** Source records follows **

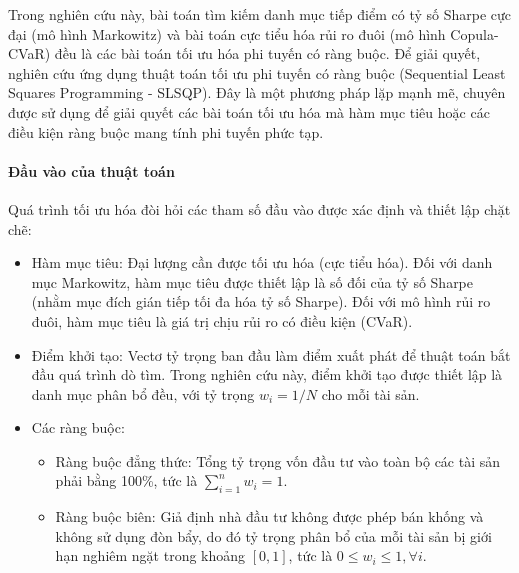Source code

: Trong nghiên cứu này, bài toán tìm kiếm danh mục tiếp điểm có tỷ số Sharpe cực đại (mô hình Markowitz) và bài toán cực tiểu hóa rủi ro đuôi (mô hình Copula-CVaR) đều là các bài toán tối ưu hóa phi tuyến có ràng buộc. Để giải quyết, nghiên cứu ứng dụng thuật toán tối ưu phi tuyến có ràng buộc (Sequential Least Squares Programming - SLSQP). Đây là một phương pháp lặp mạnh mẽ, chuyên được sử dụng để giải quyết các bài toán tối ưu hóa mà hàm mục tiêu hoặc các điều kiện ràng buộc mang tính phi tuyến phức tạp.
\paragraph{Đầu vào của thuật toán} 
Quá trình tối ưu hóa đòi hỏi các tham số đầu vào được xác định và thiết lập chặt chẽ:
\begin{itemize}
    \item Hàm mục tiêu: Đại lượng cần được tối ưu hóa (cực tiểu hóa). Đối với danh mục Markowitz, hàm mục tiêu được thiết lập là số đối của tỷ số Sharpe (nhằm mục đích gián tiếp tối đa hóa tỷ số Sharpe). Đối với mô hình rủi ro đuôi, hàm mục tiêu là giá trị chịu rủi ro có điều kiện (CVaR).
    \item Điểm khởi tạo: Vectơ tỷ trọng ban đầu làm điểm xuất phát để thuật toán bắt đầu quá trình dò tìm. Trong nghiên cứu này, điểm khởi tạo được thiết lập là danh mục phân bổ đều, với tỷ trọng $w_i = 1/N$ cho mỗi tài sản.
    \item Các ràng buộc:
    \begin{itemize}
        \item Ràng buộc đẳng thức: Tổng tỷ trọng vốn đầu tư vào toàn bộ các tài sản phải bằng 100\%, tức là $\sum_{i=1}^{n} w_i = 1$.
        \item Ràng buộc biên: Giả định nhà đầu tư không được phép bán khống và không sử dụng đòn bẩy, do đó tỷ trọng phân bổ của mỗi tài sản bị giới hạn nghiêm ngặt trong khoảng $[0, 1]$, tức là $0 \le w_i \le 1, \forall i$.
    \end{itemize}
    
\end{itemize}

** End of Source records **

- [What you should do] Your answer should be the lines from the one containing "1, \forall i$." to the end of the entries above, restated exactly and alone.

- [Exercise result]
        \item Ràng buộc biên: Giả định nhà đầu tư không được phép bán khống và không sử dụng đòn bẩy, do đó tỷ trọng phân bổ của mỗi tài sản bị giới hạn nghiêm ngặt trong khoảng $[0, 1]$, tức là $0 \le w_i \le 1, \forall i$.
    \end{itemize}
    
\end{itemize}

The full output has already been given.